Problem details: When a line in the data below includes "等待接受客户端连接", pick it out and copy it.

START Records to use

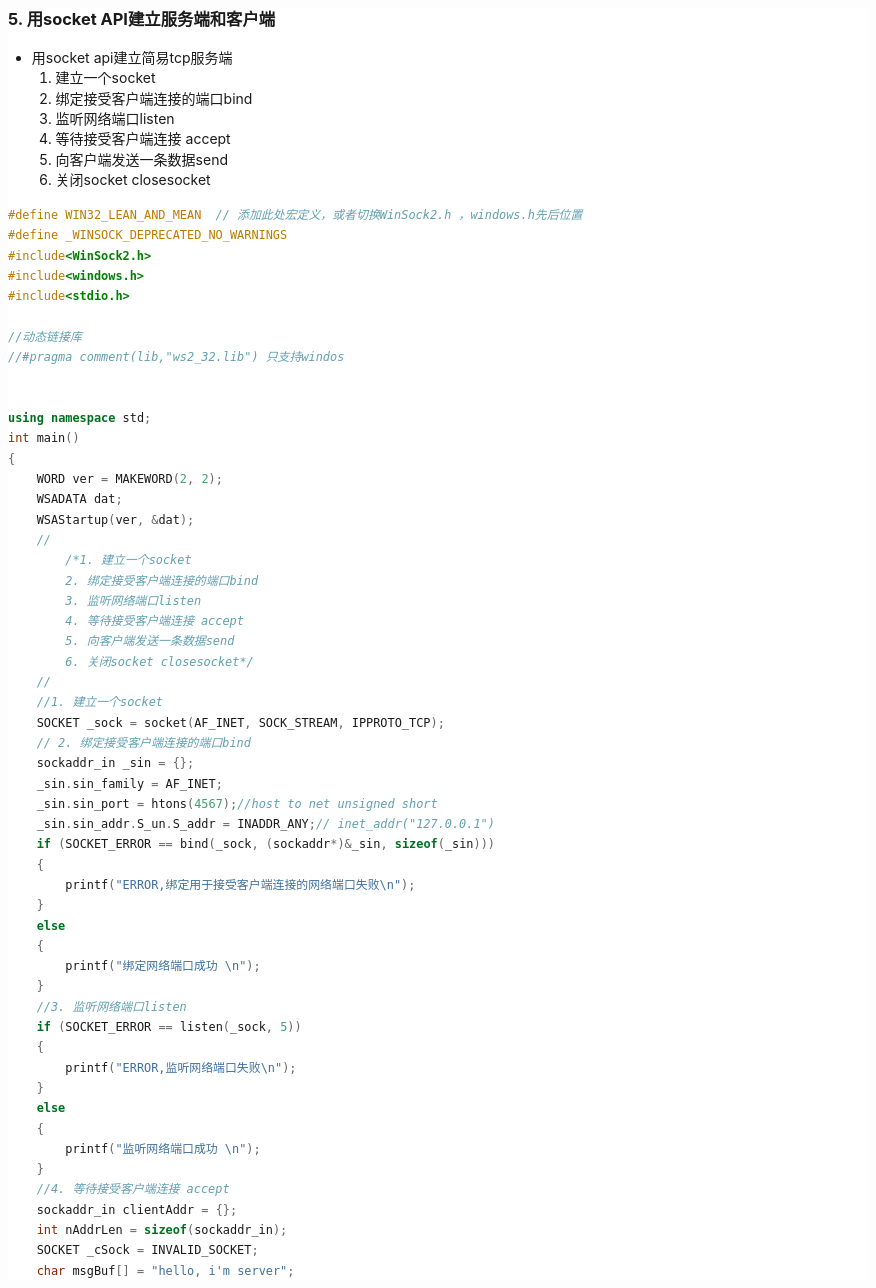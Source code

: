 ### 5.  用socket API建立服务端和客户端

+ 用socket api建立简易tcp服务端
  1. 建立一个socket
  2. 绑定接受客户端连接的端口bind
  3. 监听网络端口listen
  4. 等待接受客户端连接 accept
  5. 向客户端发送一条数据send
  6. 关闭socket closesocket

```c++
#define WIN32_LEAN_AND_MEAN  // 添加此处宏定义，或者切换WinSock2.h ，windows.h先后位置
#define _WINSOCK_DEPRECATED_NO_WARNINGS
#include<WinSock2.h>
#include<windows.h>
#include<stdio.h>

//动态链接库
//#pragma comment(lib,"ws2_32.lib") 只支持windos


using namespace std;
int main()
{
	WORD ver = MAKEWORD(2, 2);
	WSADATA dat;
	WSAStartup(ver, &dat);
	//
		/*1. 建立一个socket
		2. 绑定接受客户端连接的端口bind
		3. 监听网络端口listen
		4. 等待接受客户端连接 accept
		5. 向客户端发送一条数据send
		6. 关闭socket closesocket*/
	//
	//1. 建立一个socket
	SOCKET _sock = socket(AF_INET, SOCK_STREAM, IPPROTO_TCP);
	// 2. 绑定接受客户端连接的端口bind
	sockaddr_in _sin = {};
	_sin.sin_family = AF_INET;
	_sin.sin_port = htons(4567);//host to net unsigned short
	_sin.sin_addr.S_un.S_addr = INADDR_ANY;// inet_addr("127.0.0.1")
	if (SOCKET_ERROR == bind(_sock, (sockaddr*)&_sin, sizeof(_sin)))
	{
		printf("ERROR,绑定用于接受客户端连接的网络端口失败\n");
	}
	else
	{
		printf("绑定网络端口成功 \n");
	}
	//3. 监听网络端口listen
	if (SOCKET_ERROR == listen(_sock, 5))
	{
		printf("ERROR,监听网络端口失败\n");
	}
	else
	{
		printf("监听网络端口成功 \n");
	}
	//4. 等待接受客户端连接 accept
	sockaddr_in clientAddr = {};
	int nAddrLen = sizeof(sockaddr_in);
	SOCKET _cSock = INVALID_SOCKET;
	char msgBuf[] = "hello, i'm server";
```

END Records to use
START Records to use

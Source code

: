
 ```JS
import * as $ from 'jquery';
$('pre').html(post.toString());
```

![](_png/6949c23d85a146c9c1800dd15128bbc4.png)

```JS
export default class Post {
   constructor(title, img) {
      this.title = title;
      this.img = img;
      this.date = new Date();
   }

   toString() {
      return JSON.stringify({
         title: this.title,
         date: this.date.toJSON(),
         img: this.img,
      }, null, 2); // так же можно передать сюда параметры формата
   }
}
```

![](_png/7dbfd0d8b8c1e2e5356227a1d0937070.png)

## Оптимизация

END Records to use

Exercise output:
  4. 等待接受客户端连接 accept
		4. 等待接受客户端连接 accept
	//4. 等待接受客户端连接 accept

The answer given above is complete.